To do
Count the lines below that contain "actuators". Answer with the number alone.

== Supplied data ==

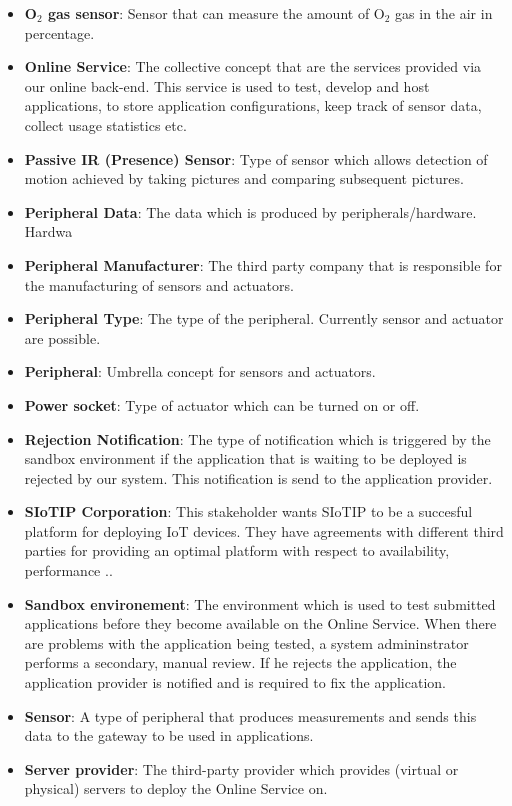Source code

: \documentclass[english]{sareport}
\begin{document}
\begin{itemize}
	\item \textbf{O$_2$ gas sensor}: Sensor that can measure the amount of O$_2$ gas in the air  in percentage.
	\item \textbf{Online Service}: The collective concept that are the services provided via our online back-end. This service is used to test, develop and host applications, to store application configurations, keep track of sensor data, collect usage statistics etc. 
	\item \textbf{Passive IR (Presence) Sensor}: Type of sensor which allows detection of motion achieved by taking pictures and comparing subsequent pictures.
	\item \textbf{Peripheral Data}: The data which is produced by peripherals/hardware. Hardwa
	\item \textbf{Peripheral Manufacturer}: The third party company that is responsible for the manufacturing of sensors and actuators.
	\item \textbf{Peripheral Type}: The type of the peripheral. Currently sensor and actuator are possible.
	\item \textbf{Peripheral}: Umbrella concept for sensors and actuators.
	\item \textbf{Power socket}: Type of actuator which can be turned on or off.
	\item \textbf{Rejection Notification}: The type of notification which is triggered by the sandbox environment if the application that is waiting to be deployed is rejected by our system. This notification is send to the application provider.
	\item \textbf{SIoTIP Corporation}: This stakeholder wants SIoTIP to be a succesful platform for deploying IoT devices. They have agreements with different third parties for providing an optimal platform with respect to availability, performance ..
	\item \textbf{Sandbox environement}: The environment which is used to test submitted applications before they become available on the Online Service. When there are problems with the application being tested, a system admininstrator performs a secondary, manual review. If he rejects the application, the application provider is notified and is required to fix the application.
	\item \textbf{Sensor}: A type of peripheral that produces measurements and sends this data to the gateway to be used in applications.
	\item \textbf{Server provider}: The third-party provider which provides (virtual or physical) servers to deploy the Online Service on.

\end{itemize}
\end{document}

===

Exercise response
2